§ **Description of the task**
Identify all lines below that hold "Part" and collect them.

§ **Data records**
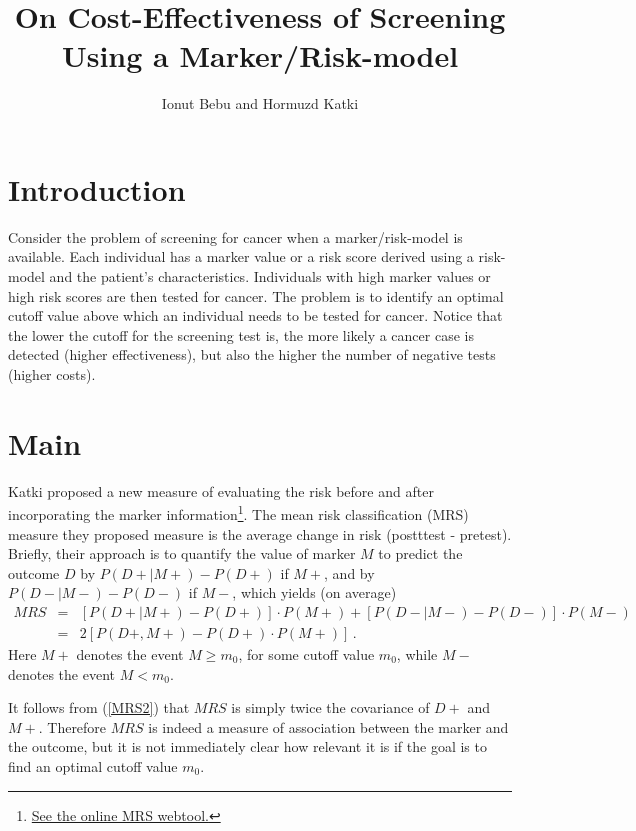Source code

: \documentclass[11pt]{article}
\begin{document}


\title{On Cost-Effectiveness of Screening Using a Marker/Risk-model}
\author{Ionut Bebu and Hormuzd Katki}
\maketitle

\section{Introduction}
Consider the problem of screening for cancer when a marker/risk-model is available. Each individual has a marker value or a risk score derived using a risk-model and the patient's characteristics. Individuals with high marker values or high risk scores are then tested for cancer. The problem is to identify an optimal cutoff value above which an individual needs to be tested for cancer. Notice that the lower the cutoff for the screening test is, the more likely a cancer case is detected (higher effectiveness), but also the higher the number of negative tests (higher costs). 

\section{Main} 
Katki \cite{katki} proposed a new measure of evaluating the risk before and after incorporating the marker information\footnote{\href{http://analysistools.nci.nih.gov/biomarkerTools}{See the online MRS webtool.}}. The mean risk classification (MRS) measure they proposed measure is the average change in risk (postttest - pretest). Briefly, their approach is to quantify the value of marker $M$ to predict the outcome $D$ by $P(D+|M+) - P(D+)$ if $M+$, and by $P(D-|M-) - P(D-)$ if $M-$, which yields (on average)
\begin{eqnarray}\label{MRS}
MRS &=& [P(D+|M+) - P(D+)]\cdot P(M+) + [P(D-|M-) - P(D-)]\cdot P(M-)\\    \label{MRS2}
    &=& 2[P(D+,M+) - P(D+)\cdot P(M+)]\,. 
\end{eqnarray} 
Here $M+$ denotes the event $M\geq m_0$, for some cutoff value $m_0$, while $M-$ denotes the event $M< m_0$.

It follows from (\ref{MRS2}) that $MRS$ is simply twice the covariance of $D+$ and $M+$. Therefore $MRS$ is indeed a measure of association between the marker and the outcome, but it is not immediately clear how relevant it is if the goal is to find an optimal cutoff value $m_0$. 
\end{document}
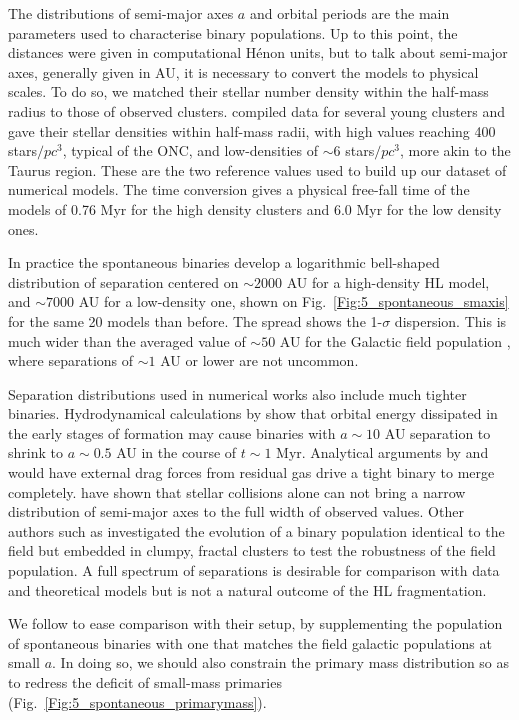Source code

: The distributions of semi-major axes $a$ and orbital  periods are the main parameters used to 
characterise binary populations. Up to this point, the distances were given in  computational H\'enon units, but to talk about semi-major axes, generally given in AU, it is necessary to convert the models to physical scales. To do so, we matched their stellar number density within the half-mass radius to those of observed clusters.  \cite{King2012a}  compiled  data for several young clusters and gave their stellar densities within half-mass radii, with high values reaching  400 stars$/pc^3$, typical of the ONC, and low-densities  of $\sim 6$ stars$/pc^3$, more akin to the Taurus region. These are the two reference values used to build up our dataset of numerical models. The time conversion gives a physical free-fall time of the models of 0.76 Myr for the high density clusters and 6.0 Myr for the low density ones.



In practice the spontaneous binaries develop a logarithmic bell-shaped  distribution of separation centered on $\sim 2000$ AU for a high-density HL model,  and $\sim 7000$ AU for a low-density one, shown on Fig.~\ref{Fig:5_spontaneous_smaxis} for the same 20 models than before. The spread shows the 1-$\sigma$ dispersion. This is much wider than the averaged value of $\sim 50$ AU for the Galactic field population \citep{DM91,Raghavan2010}, where separations of $\sim 1 $ AU or lower are not uncommon.

Separation distributions used in numerical works also include much tighter binaries. Hydrodynamical calculations by \cite{Bate2012} show that orbital energy dissipated in the early stages of formation may cause binaries with $ a \sim 10 $ AU  separation to shrink to $ a \sim  0.5 $ AU in the course of $t \sim 1 $ Myr. Analytical arguments by \cite{Stahler2010} and \cite{Korntreff2012} would have external drag forces from residual gas drive a tight binary to merge completely. \cite{Kroupa2001} have shown that stellar collisions  alone can not bring a narrow distribution of semi-major axes to the full width of observed values. Other authors such as \cite{Parker2014} investigated the evolution of a binary population identical to the field but embedded in clumpy, fractal clusters \citep{Goodwin2004} to test the robustness of the field population. 
A full spectrum of separations is desirable for comparison with data and theoretical models but is not a  natural outcome of the HL fragmentation. 

We follow \cite{Parker2014} to ease comparison with their setup, by supplementing the population of spontaneous binaries with one that matches the field galactic populations at small $a$. 
In doing so, we should also constrain the primary mass distribution so as to redress the deficit of small-mass primaries (Fig.~\ref{Fig:5_spontaneous_primarymass}).




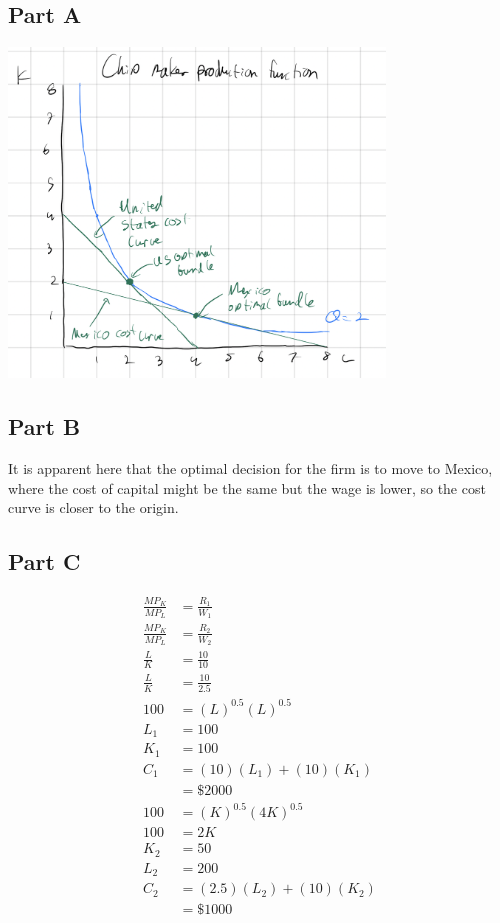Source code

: \documentclass[8pt]{extarticle}
\begin{document}
{\subsection*{Part A}
\begin{center}
	\includegraphics[width=10cm]{HW6Q7A}
\end{center}
\subsection*{Part B}
It is apparent here that the optimal decision for the firm is to move to Mexico, where the cost of capital might be the same but the wage is lower, so the cost curve is closer to the origin.
\subsection*{Part C}
\begin{align*}
	\frac{MP_K}{MP_L} &= \frac{R_1}{W_1} \\
	\frac{MP_K}{MP_L} &= \frac{R_2}{W_2} \\
	\frac{L}{K} &= \frac{10}{10} \\
	\frac{L}{K} &= \frac{10}{2.5} \\
	100 &= (L)^{0.5}(L)^{0.5} \\
	L_1 &= 100 \\
	K_1 &= 100 \\
	C_1 &= (10)(L_1) + (10)(K_1) \\
	&= \boxed{\$2000} \\
	100 &= (K)^{0.5}(4K)^{0.5} \\
	100 &= 2K \\
	K_2 &= 50 \\
	L_2 &= 200 \\
	C_2 &= (2.5)(L_2) + (10)(K_2) \\
	&= \boxed{\$1000} 
\end{align*}
}
\end{document}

§ **Answer**
{\subsection*{Part A}
\subsection*{Part B}
\subsection*{Part C}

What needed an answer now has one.